GraphBit's Internal Execution Flow Architecture: Overview and Key Components
Overview: Internal Execution Flow Architecture
GraphBit’s execution flow is implemented in Rust (graphbit_core) and orchestrated from Python bindings when used from Python. The core engine manages:
Workflow validation and preparation
Dependency-aware batching and concurrent execution
Per-node execution with retries and circuit breakers
Context updates and state transitions
Performance modes mapping to concurrency configurations
Python’s Executor wraps the core, adds execution modes, global timeout handling, and post-processing for LLM tool-calls (Python tool registry execution + final LLM call).

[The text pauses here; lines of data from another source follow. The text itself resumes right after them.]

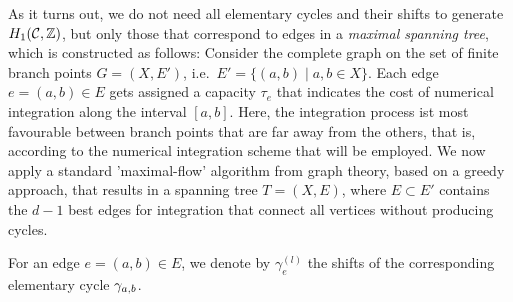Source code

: \documentclass[main.tex]{subfiles}
\begin{document}
  \bigskip

  As it turns out, we do not need all elementary cycles and their shifts to generate $H_1(\mathcal{C},\mathbb{Z})$, but only those that correspond to edges in a \emph{maximal spanning tree}, which is constructed
  as follows: \abstand
   Consider the complete graph on the set of finite branch points $G = (X,E')$, i.e.\ $E' = \{  (a,b)  \mid  a,b \in X \}$.
   Each edge $e = (a,b) \in E$ gets assigned a capacity $\tau_e$ that indicates the cost of numerical integration along the interval $[a,b]$. \abstand
   Here, the integration process ist most favourable
   between branch points that are far away from the others, that is, according to the
   numerical integration scheme that will be employed. \abstand
   We now apply a standard 'maximal-flow' algorithm from graph theory, based on a greedy approach, that results in a spanning tree $T = (X,E)$, where $E \subset E'$ contains the $d-1$ best edges
   for integration that connect all vertices without producing cycles.

   \bigskip

  For an edge $e = (a,b) \in E$, we denote by $\gamma_e^{(l)}$ the shifts of the corresponding elementary cycle $\gamma_{a,b}$.
\end{document}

Key Components and Responsibilities
Core Rust
Workflow and builder: building graphs, edges, validation
WorkflowExecutor: execution lifecycle and concurrency
ConcurrencyManager: per-node-type concurrency with atomics
Node execution: agent, transform, condition, delay, document loader
RetryConfig and CircuitBreaker integration
WorkflowContext: node outputs, variables, state, stats
Python bindings
Workflow/Node wrappers: convenience APIs for building workflows
Executor: maps to core executor modes; wraps execution in timeouts; handles tool-calls post-processing
Tool system: registry, bridge to call Python functions, and execution results handling
Concrete Code Examples (verified from repository)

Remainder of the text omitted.